Dambin Lamas Räuberburg

Das nächtliche Tief hatte nur 15,7 Grad unter Null betragen. Bei dem heftigen Südwestwind am Morgen des 18. Januars kam es uns aber schneidend kalt vor. Wir nahmen unsere Plätze in der rollenden Kolonne ein. Mein Fahrer, unser »Hausarzt«, brauchte wegen des Eises des Möruin-gol keine Bedenken zu haben. Es war mindestens ein halbes Meter dick und trug. Auf dem linken Ufer fuhren wir zum Zollhaus hinauf. Vier Zollschnüffler traten heraus und wiesen uns den Weg. Sie wagten zwar nicht, unsere Ladung mit Zoll zu belegen, schienen aber nicht übel Lust dazu zu haben. Kaum hat man diese Siedlung hinter sich, so ist man auf unfruchtbarer »Gobi«. Man fährt an einem großen Obo aus Nutzholz vorüber, einem Wegweiser bei Sandsturm oder Schneegestöber. Der Weg ist ausgezeichnet und hebt sich als helles Band vom Boden ab. Hier kommt ein einsamer Wanderer, der ein weißes Kamel führt. Die Wüste ist unsagbar öde. Dies ist »Die Schwarze Wüste«, die Khara Gobi der Mongolen. Keine Spur von Pflanzenwuchs. Nur hin und wieder einige dahinwelkende Grasbüschel auf niedrigen Kegeln. Das Land ist flach. Geländewellen merkt man nur daran, daß die Autos, die vor uns fahren, von Zeit zu Zeit verschwinden. Gelegentlich gleicht der Karawanenweg mehreren schmalen Fußpfaden. Das ist der große Weg, den unser Freund, der alte Marschall Yang Tseng-sin, dem Verkehr erschloß. Er hatte gerade sein Amt als Gouverneur von Sinkiang im ersten Jahr der Republik angetreten.
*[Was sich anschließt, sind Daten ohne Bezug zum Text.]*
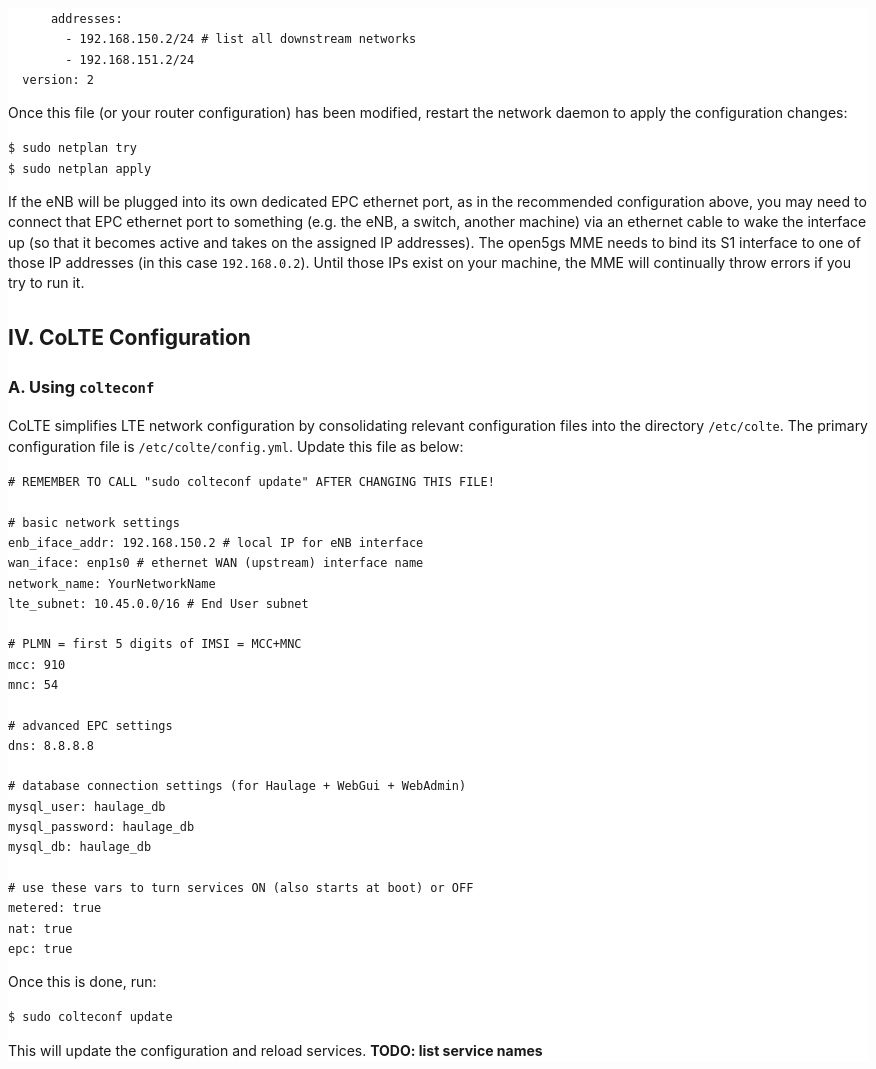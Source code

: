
```
      addresses:
        - 192.168.150.2/24 # list all downstream networks
        - 192.168.151.2/24
  version: 2
```
Once this file (or your router configuration) has been modified, restart the network daemon to apply the configuration changes:
```
$ sudo netplan try
$ sudo netplan apply
```
If the eNB will be plugged into its own dedicated EPC ethernet port, as in the recommended configuration above, you may need to connect that EPC ethernet port to something (e.g. the eNB, a switch, another machine) via an ethernet cable to wake the interface up (so that it becomes active and takes on the assigned IP addresses). The open5gs MME needs to bind its S1 interface to one of those IP addresses (in this case `192.168.0.2`). Until those IPs exist on your machine, the MME will continually throw errors if you try to run it.

## IV. CoLTE Configuration

### A. Using `colteconf`
CoLTE simplifies LTE network configuration by consolidating relevant configuration files into the directory `/etc/colte`. The primary configuration file is `/etc/colte/config.yml`. Update this file as below:
```
# REMEMBER TO CALL "sudo colteconf update" AFTER CHANGING THIS FILE!

# basic network settings
enb_iface_addr: 192.168.150.2 # local IP for eNB interface
wan_iface: enp1s0 # ethernet WAN (upstream) interface name
network_name: YourNetworkName
lte_subnet: 10.45.0.0/16 # End User subnet

# PLMN = first 5 digits of IMSI = MCC+MNC
mcc: 910
mnc: 54

# advanced EPC settings
dns: 8.8.8.8

# database connection settings (for Haulage + WebGui + WebAdmin)
mysql_user: haulage_db
mysql_password: haulage_db
mysql_db: haulage_db

# use these vars to turn services ON (also starts at boot) or OFF
metered: true
nat: true
epc: true
```
Once this is done, run: 
```
$ sudo colteconf update 
```
This will update the configuration and reload services.
**TODO: list service names**
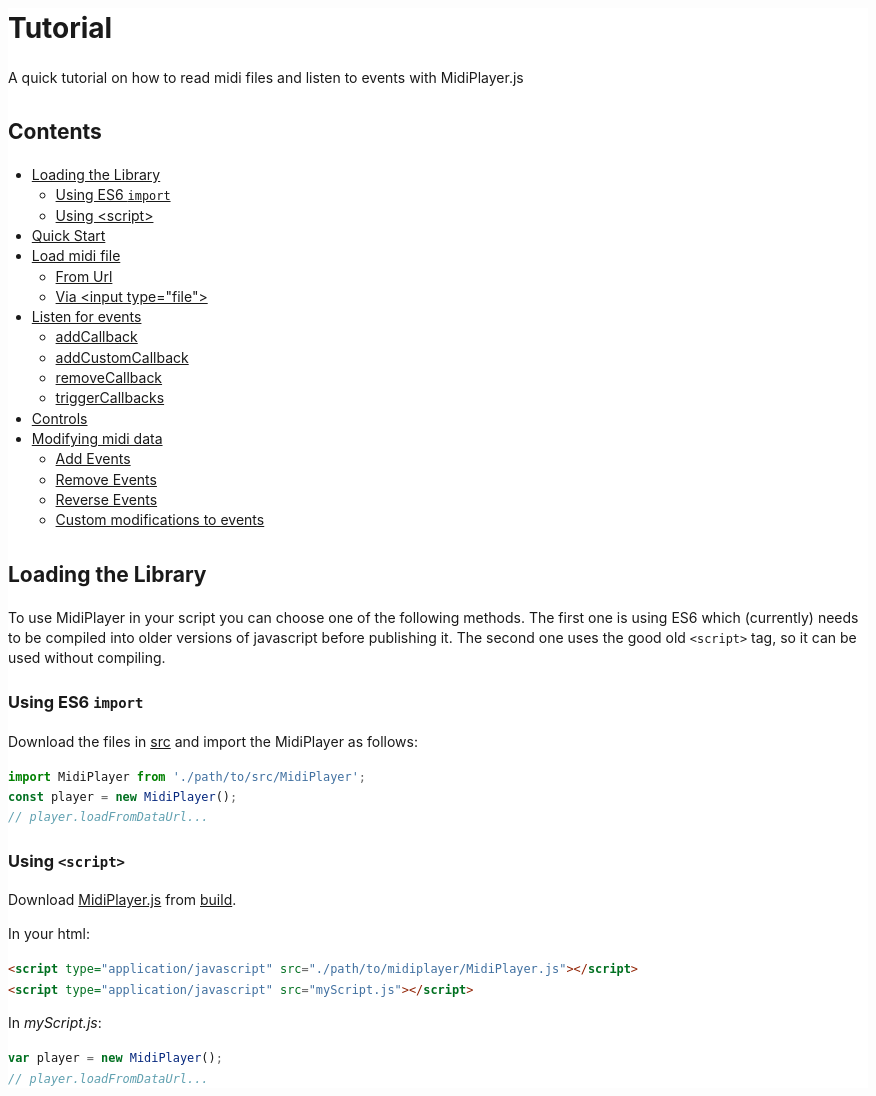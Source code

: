 # Tutorial
A quick tutorial on how to read midi files and listen to events with MidiPlayer.js

## Contents
-   [Loading the Library](#loading-the-library)
    -   [Using ES6 `import`](#using-es6-import)
    -   [Using &lt;script&gt;](#using-script)
-   [Quick Start](#quick-start)
-   [Load midi file](#load-midi-file)
    -   [From Url](#from-url)
    -   [Via &lt;input type="file"&gt;](#via-input-typefile)
-   [Listen for events](#listen-for-events)
    -   [addCallback](#addcallback)
    -   [addCustomCallback](#addcustomcallback)
    -   [removeCallback](#removecallback)
    -   [triggerCallbacks](#triggercallbacks)
-   [Controls](#controls)
-   [Modifying midi data](#modifying-midi-data)
    -   [Add Events](#add-events)
    -   [Remove Events](#remove-events)
    -   [Reverse Events](#reverse-events)
    -   [Custom modifications to events](#custom-modifications-to-events)

## Loading the Library
To use MidiPlayer in your script you can choose one of the following methods. The first one is using ES6 which (currently) needs to be compiled into older versions of javascript before publishing it. The second one uses the good old `<script>` tag, so it can be used without compiling.

### Using ES6  `import`

Download the files in [src](../src) and import the MidiPlayer as follows:

```javascript
import MidiPlayer from './path/to/src/MidiPlayer';
const player = new MidiPlayer();
// player.loadFromDataUrl...
```

### Using `<script>`
Download [MidiPlayer.js](../build/MidiPlayer.js) from [build](../build).

In your html:
```html
<script type="application/javascript" src="./path/to/midiplayer/MidiPlayer.js"></script>
<script type="application/javascript" src="myScript.js"></script>
```
In *myScript.js*:
```javascript
var player = new MidiPlayer();
// player.loadFromDataUrl...
```
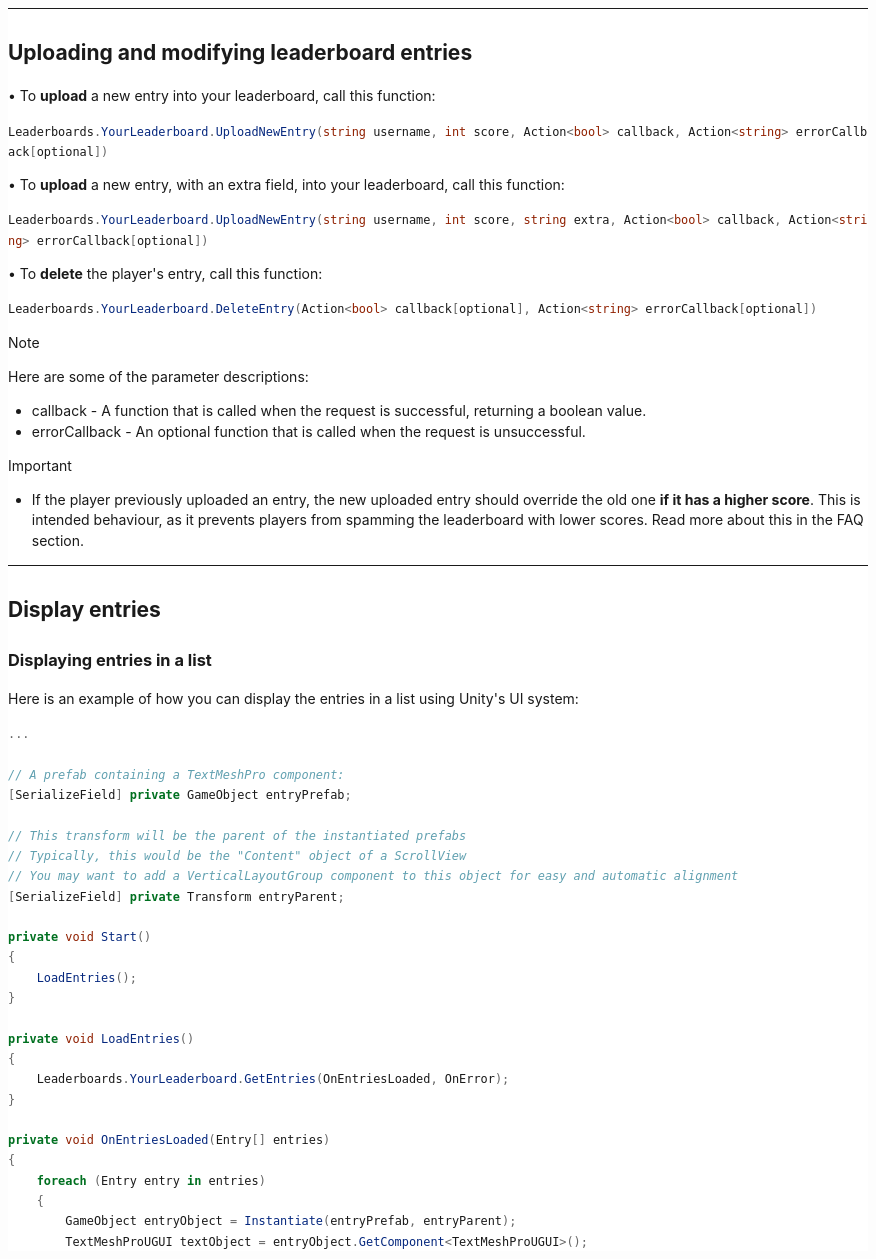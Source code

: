   ---

## Uploading and modifying leaderboard entries
• To **upload** a new entry into your leaderboard, call this function:
```c#
Leaderboards.YourLeaderboard.UploadNewEntry(string username, int score, Action<bool> callback, Action<string> errorCallback[optional])
```
• To **upload** a new entry, with an extra field, into your leaderboard, call this function:
```c#
Leaderboards.YourLeaderboard.UploadNewEntry(string username, int score, string extra, Action<bool> callback, Action<string> errorCallback[optional])
```
• To **delete** the player's entry, call this function:
```c#
Leaderboards.YourLeaderboard.DeleteEntry(Action<bool> callback[optional], Action<string> errorCallback[optional])
```

> [!NOTE]
> Here are some of the parameter descriptions:
> - callback - A function that is called when the request is successful, returning a boolean value.
> - errorCallback - An optional function that is called when the request is unsuccessful.

> [!IMPORTANT]
> - If the player previously uploaded an entry, the new uploaded entry should override the old one **if it has a higher score**. This is intended behaviour, as it prevents players from spamming the leaderboard with lower scores. Read more about this in the FAQ section.

  ---

## Display entries

### Displaying entries in a list

Here is an example of how you can display the entries in a list using Unity's UI system:

```c#
...

// A prefab containing a TextMeshPro component:
[SerializeField] private GameObject entryPrefab;

// This transform will be the parent of the instantiated prefabs
// Typically, this would be the "Content" object of a ScrollView
// You may want to add a VerticalLayoutGroup component to this object for easy and automatic alignment
[SerializeField] private Transform entryParent;

private void Start()
{
    LoadEntries();
}

private void LoadEntries()
{
    Leaderboards.YourLeaderboard.GetEntries(OnEntriesLoaded, OnError);
}

private void OnEntriesLoaded(Entry[] entries)
{
    foreach (Entry entry in entries)
    {
        GameObject entryObject = Instantiate(entryPrefab, entryParent);
        TextMeshProUGUI textObject = entryObject.GetComponent<TextMeshProUGUI>();
```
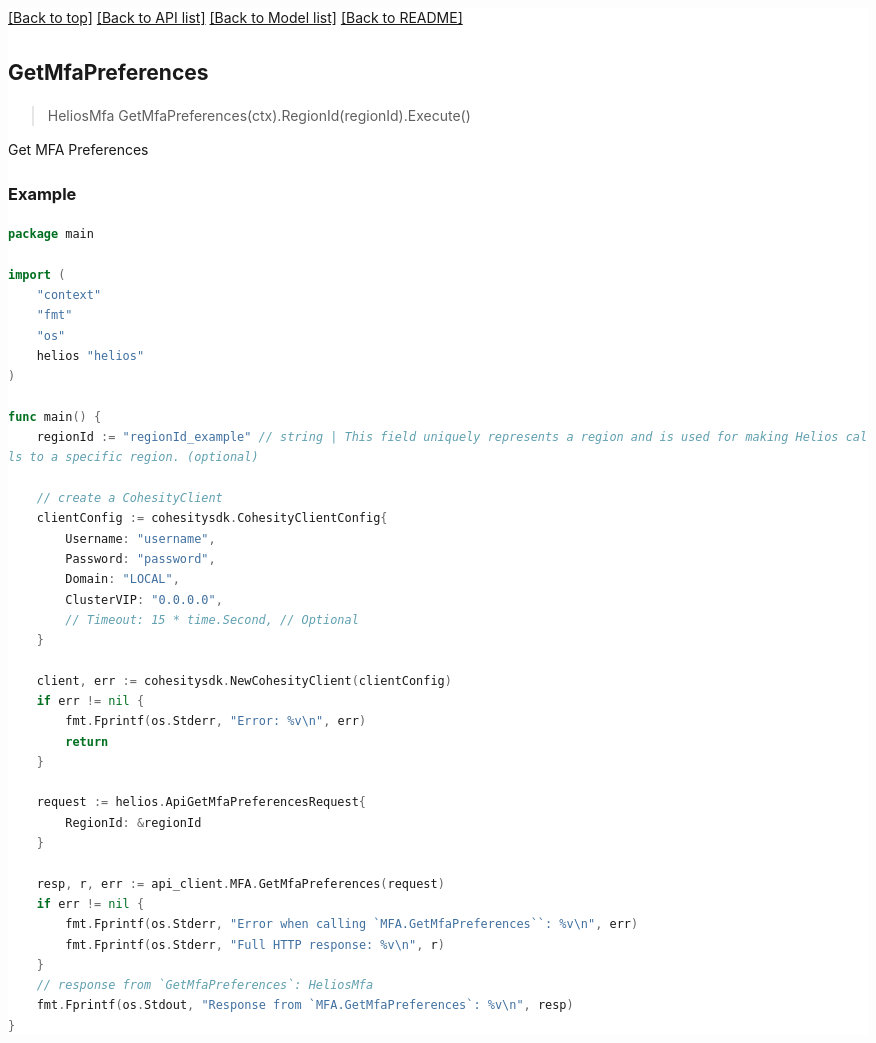 [[Back to top]](#) [[Back to API list]](../README.md#documentation-for-api-endpoints)
[[Back to Model list]](../README.md#documentation-for-models)
[[Back to README]](../README.md)


## GetMfaPreferences

> HeliosMfa GetMfaPreferences(ctx).RegionId(regionId).Execute()

Get MFA Preferences



### Example

```go
package main

import (
    "context"
    "fmt"
    "os"
    helios "helios"
)

func main() {
    regionId := "regionId_example" // string | This field uniquely represents a region and is used for making Helios calls to a specific region. (optional)

    // create a CohesityClient
    clientConfig := cohesitysdk.CohesityClientConfig{
        Username: "username",
        Password: "password",
        Domain: "LOCAL",
        ClusterVIP: "0.0.0.0",
        // Timeout: 15 * time.Second, // Optional 
    }

    client, err := cohesitysdk.NewCohesityClient(clientConfig)
    if err != nil {
        fmt.Fprintf(os.Stderr, "Error: %v\n", err)
        return
    }

    request := helios.ApiGetMfaPreferencesRequest{
        RegionId: &regionId
    }

    resp, r, err := api_client.MFA.GetMfaPreferences(request)
    if err != nil {
        fmt.Fprintf(os.Stderr, "Error when calling `MFA.GetMfaPreferences``: %v\n", err)
        fmt.Fprintf(os.Stderr, "Full HTTP response: %v\n", r)
    }
    // response from `GetMfaPreferences`: HeliosMfa
    fmt.Fprintf(os.Stdout, "Response from `MFA.GetMfaPreferences`: %v\n", resp)
}
```
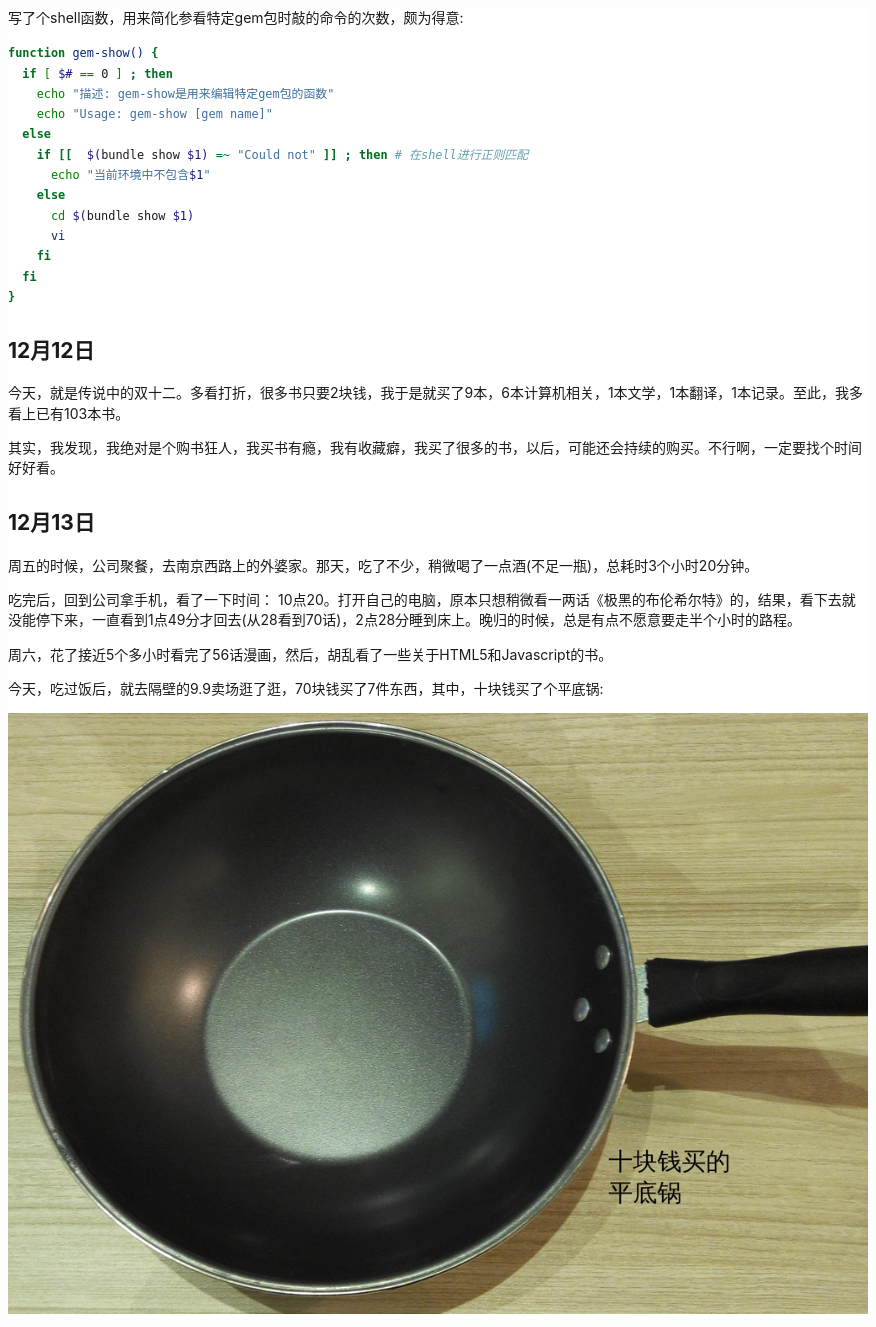 写了个shell函数，用来简化参看特定gem包时敲的命令的次数，颇为得意: 

```sh
function gem-show() {
  if [ $# == 0 ] ; then
    echo "描述: gem-show是用来编辑特定gem包的函数"
    echo "Usage: gem-show [gem name]"
  else
    if [[  $(bundle show $1) =~ "Could not" ]] ; then # 在shell进行正则匹配
      echo "当前环境中不包含$1"
    else
      cd $(bundle show $1)
      vi
    fi
  fi
}
```

## 12月12日

今天，就是传说中的双十二。多看打折，很多书只要2块钱，我于是就买了9本，6本计算机相关，1本文学，1本翻译，1本记录。至此，我多看上已有103本书。

其实，我发现，我绝对是个购书狂人，我买书有瘾，我有收藏癖，我买了很多的书，以后，可能还会持续的购买。不行啊，一定要找个时间好好看。

## 12月13日

周五的时候，公司聚餐，去南京西路上的外婆家。那天，吃了不少，稍微喝了一点酒(不足一瓶)，总耗时3个小时20分钟。

吃完后，回到公司拿手机，看了一下时间： 10点20。打开自己的电脑，原本只想稍微看一两话《极黑的布伦希尔特》的，结果，看下去就没能停下来，一直看到1点49分才回去(从28看到70话)，2点28分睡到床上。晚归的时候，总是有点不愿意要走半个小时的路程。

周六，花了接近5个多小时看完了56话漫画，然后，胡乱看了一些关于HTML5和Javascript的书。

今天，吃过饭后，就去隔壁的9.9卖场逛了逛，70块钱买了7件东西，其中，十块钱买了个平底锅: 

<div class="pic"> <img src="/assets/images/guo.jpg"></div>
Drei Lastwagen haben haltgemacht, um Brennstoff für die Lagerfeuer des Abends zu sammeln. Alle Wegzeichen bestehen aus dürren Saksaulen, die zu schmalen Bündeln zusammengebunden sind. Sie stehen da wie Pricken in einem Fahrwasser. Vor uns tauchen niedrige Berge auf, deren Gipfel zitternd über dem Horizont zu schweben scheinen, eine Luftspiegelung, die ihr trügerisches Gaukelspiel treibt.

Nach einer Weile erreichen wir einen eigenartigen Ort, wo Saksaulen und einige Pappeln zwischen hohen Dünen wachsen. Hier befindet sich eine Zollnebenstelle und ein Tempel, der Kwan-yu-miao heißt. Er ist erst vor vier Jahren auf einer kleinen Anhöhe errichtet worden. Man hat von ihm eine unendliche Aussicht nach Westen. Als die Zollstelle angelegt wurde, stahl man Bauholz von einem Obo bei dem Tempel. Einer der Diebe erkrankte daher. Kwan-Yü, nach dem das Heiligtum genannt ist, war ein noch heute berühmter Feldherr in der Zeit der Drei Reiche. Er wurde wegen seiner Treue zu seinem Kaiser bewundert. In der Nähe des Tempels liegt der »Schilfbrunnen«, den ziemlich üppiges Schilf umgibt.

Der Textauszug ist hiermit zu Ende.